1 Ağustos 2010 Pazar

rakı balık


dün gece Dalyan'da, iki haftadır beklediğim rakı-balık yemeğini gerçekleştirdik. yanımda, son zamanlarda kendisinden fazlasıyla haz ettiğim bir insan, önümde Tekirdağ Rakı'm, kalamarın sosunun ve karides güvecin salçalı yağlı suyunun tabağımda bıraktığı izden rahatsız olan garsonların sürekli temiz tabak getirme telaşı, değişen on binlerce çatal bıçak, her güzellik şerefine kaldırılan kadehler, bir yandan da arabayla gelmiş olup rakıya doyamamanın pişmanlığı beni öylesine etkiledi ki, zaman zaman kendimi çimdiklemek istedim. daldım, Dalyan denizine uzuun uzun baktım, teknelere, yatlara göz attım, etrafımdaki sesleri dinledim. gözlerimi kapattım, sadece kulağıma çalınan birbirinden kibar sohbetlere kulak kabarttım. her zaman aynı restorana gelen çin işi oyuncaklar satan ablanın "heyooo heyooo" şarkılı rengarenk oyuncaklarını almak için ağlayan çocukların ve onların ısrarlarına dayanamayan zengin anne babaların ablayla olan kibar sohbetlerine şahit oldum.

son zamanlarda kendisinden fazlasıyla haz ettiğim insan, dönüp dönüp neyim eksik, neye ihtiyacım var diye kollayıp garsona el kol ettikçe, "oh be, errrkek diye bir şey de vardı" diye rahatladım. özlemim, sadece rakı-balık'a değildi anlayacağınız. bunu söylemek ne kadar mantıklı bilmiyorum ama, artık beni bir denli bastıracak, garsonla iletişime geçmeme fırsat vermeden benim eksiklerimi kapatacak, dileklerimi yerine getirecek birini istiyorum yanımda. sevgili ya da değil, sadece öyle bir dünya olduğunu görmek açısından. umut vermesi açısından.

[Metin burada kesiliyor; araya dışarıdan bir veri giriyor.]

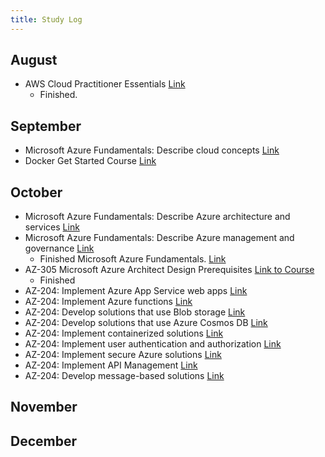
 ```yaml
---
title: Study Log
---
```


## August

- AWS Cloud Practitioner Essentials [Link](https://www.aws.training/Details/Curriculum?id=27076)
  - Finished.

## September

- Microsoft Azure Fundamentals: Describe cloud concepts [Link](https://learn.microsoft.com/en-us/training/paths/microsoft-azure-fundamentals-describe-cloud-concepts/)
- Docker Get Started Course [Link](https://docs.docker.com/get-started)

## October

- Microsoft Azure Fundamentals: Describe Azure architecture and services [Link](https://learn.microsoft.com/en-us/training/paths/azure-fundamentals-describe-azure-architecture-services/)
- Microsoft Azure Fundamentals: Describe Azure management and governance [Link](https://learn.microsoft.com/en-us/training/paths/describe-azure-management-governance/)
  - Finished Microsoft Azure Fundamentals. [Link](https://learn.microsoft.com/en-us/training/courses/az-900t00)
- AZ-305 Microsoft Azure Architect Design Prerequisites [Link to Course](https://learn.microsoft.com/en-us/training/paths/microsoft-azure-architect-design-prerequisites/)
  - Finished
- AZ-204: Implement Azure App Service web apps [Link](https://learn.microsoft.com/en-au/training/paths/create-azure-app-service-web-apps/)
- AZ-204: Implement Azure functions [Link](https://learn.microsoft.com/en-au/training/paths/implement-azure-functions/)
- AZ-204: Develop solutions that use Blob storage [Link](https://learn.microsoft.com/en-au/training/paths/develop-solutions-that-use-blob-storage/)
- AZ-204: Develop solutions that use Azure Cosmos DB [Link](https://learn.microsoft.com/en-au/training/paths/az-204-develop-solutions-that-use-azure-cosmos-db/)
- AZ-204: Implement containerized solutions [Link](https://learn.microsoft.com/en-au/training/paths/az-204-implement-iaas-solutions/)
- AZ-204: Implement user authentication and authorization [Link](https://learn.microsoft.com/en-au/training/paths/az-204-implement-authentication-authorization/)
- AZ-204: Implement secure Azure solutions [Link](https://learn.microsoft.com/en-au/training/paths/az-204-implement-secure-cloud-solutions/)
- AZ-204: Implement API Management [Link](https://learn.microsoft.com/en-us/training/modules/explore-api-management/1-introduction)
- AZ-204: Develop message-based solutions [Link](https://learn.microsoft.com/en-au/training/paths/az-204-develop-message-based-solutions/)

## November

## December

çok mutlu günler geçiriyorum iki gündür. mutluluktan bahsedip iç baymak da istemiyorum. ama şunu anladım ki, eğer biraz monoton hissediyorsa insan yaşamını, ya da içi kıpır kıpır etmiyorsa her zaman gittiği yerlerden, değişim şart.

pazarda babam domates alırken bir an kafamı kaldırıp etrafıma bakmam ya da herkes sofrada muhabbet ederken kendimi bir an "mute"a alıp sadece rakının ve balığın kokusunu alabilmem bir yılımı aldı.

değişmek, sanırım hayatıma dair verdiğim en doğru karardı.

değişebilmemizin şerefine.

3 yorum:

  1. şerefe! rakı balığı burada da beraber yapabilmek dileğiyle...

    YanıtlaSil
  2. doğru mudur bilmiyorum ama yazdıklarını her okuyuşumda yüzümde bir gülümseme oluyor ve seni anladığımı düşünüyorum! yalnız adımız değil pek çok düşüncemiz birebir tutuyor sanki! sevgiyle okuduğumu bil istedim - ve evet, değişebilmenin şerefine!

    YanıtlaSil
  3. merhabalar pınar, adaşım :)
    yorumunu şimdi gördüm ve çok mutlu oldum! tüm yazdıklarım bizzat gerçek hisler, olaylar, evet. senin de bunları okuyup kendine yakın bulmana da çok çok sevindim bir yeni blogger olarak :) umarım seni gülümsetmeye devam ederim!